YOUR OBJECTIVE
Starting from the line with "经过实测，舵机的脉冲范围为0", transcribe each line to the end of the records below. Copy them exactly and write nothing else.

____ RECORDED INFORMATION

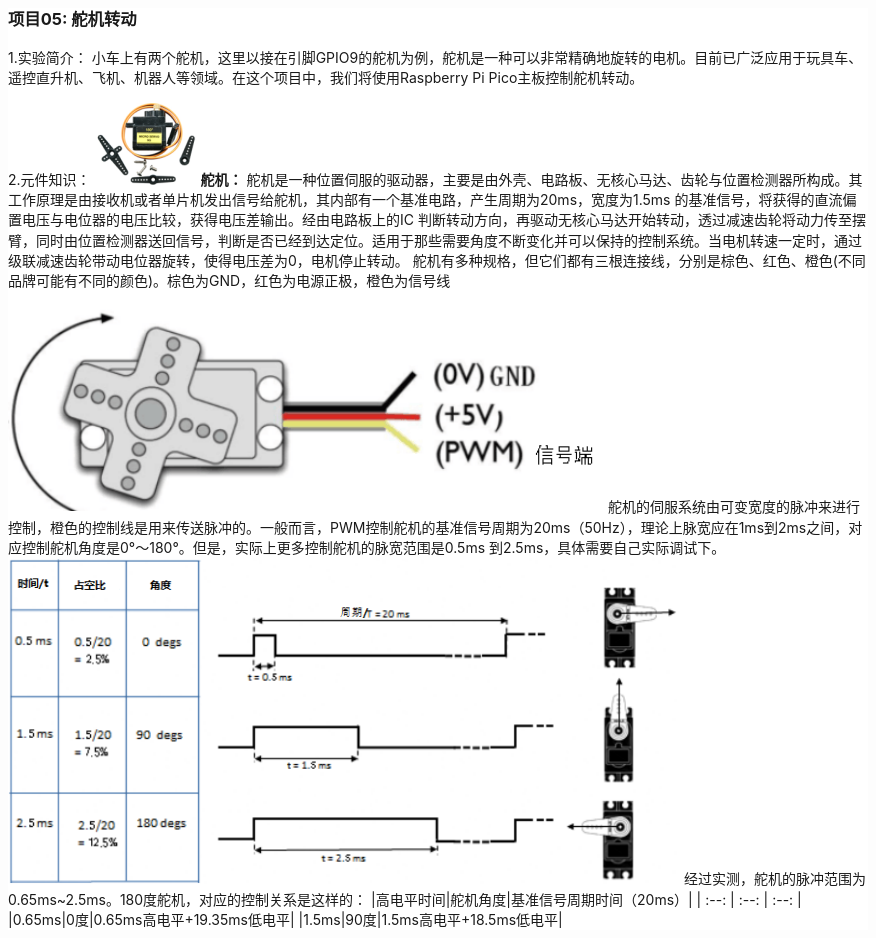 












### 项目05: 舵机转动

1.实验简介：
小车上有两个舵机，这里以接在引脚GPIO9的舵机为例，舵机是一种可以非常精确地旋转的电机。目前已广泛应用于玩具车、遥控直升机、飞机、机器人等领域。在这个项目中，我们将使用Raspberry Pi Pico主板控制舵机转动。

2.元件知识：
![Img](./media/49777ecf3737c5fb2bb84e595d52eb10.png)
**舵机：** 舵机是一种位置伺服的驱动器，主要是由外壳、电路板、无核心马达、齿轮与位置检测器所构成。其工作原理是由接收机或者单片机发出信号给舵机，其内部有一个基准电路，产生周期为20ms，宽度为1.5ms 的基准信号，将获得的直流偏置电压与电位器的电压比较，获得电压差输出。经由电路板上的IC 判断转动方向，再驱动无核心马达开始转动，透过减速齿轮将动力传至摆臂，同时由位置检测器送回信号，判断是否已经到达定位。适用于那些需要角度不断变化并可以保持的控制系统。当电机转速一定时，通过级联减速齿轮带动电位器旋转，使得电压差为0，电机停止转动。
舵机有多种规格，但它们都有三根连接线，分别是棕色、红色、橙色(不同品牌可能有不同的颜色)。棕色为GND，红色为电源正极，橙色为信号线
![Img](./media/255a69040052c40ef81671260d52541c.png)
舵机的伺服系统由可变宽度的脉冲来进行控制，橙色的控制线是用来传送脉冲的。一般而言，PWM控制舵机的基准信号周期为20ms（50Hz），理论上脉宽应在1ms到2ms之间，对应控制舵机角度是0°～180°。但是，实际上更多控制舵机的脉宽范围是0.5ms 到2.5ms，具体需要自己实际调试下。
![Img](./media/71b303dc0d26a427e701324cc2186c28.png)
经过实测，舵机的脉冲范围为0.65ms~2.5ms。180度舵机，对应的控制关系是这样的：
|高电平时间|舵机角度|基准信号周期时间（20ms）|
| :--: | :--: | :--: |
|0.65ms|0度|0.65ms高电平+19.35ms低电平|
|1.5ms|90度|1.5ms高电平+18.5ms低电平|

________

RESPONSE TO THE TASK
经过实测，舵机的脉冲范围为0.65ms~2.5ms。180度舵机，对应的控制关系是这样的：
|高电平时间|舵机角度|基准信号周期时间（20ms）|
| :--: | :--: | :--: |
|0.65ms|0度|0.65ms高电平+19.35ms低电平|
|1.5ms|90度|1.5ms高电平+18.5ms低电平|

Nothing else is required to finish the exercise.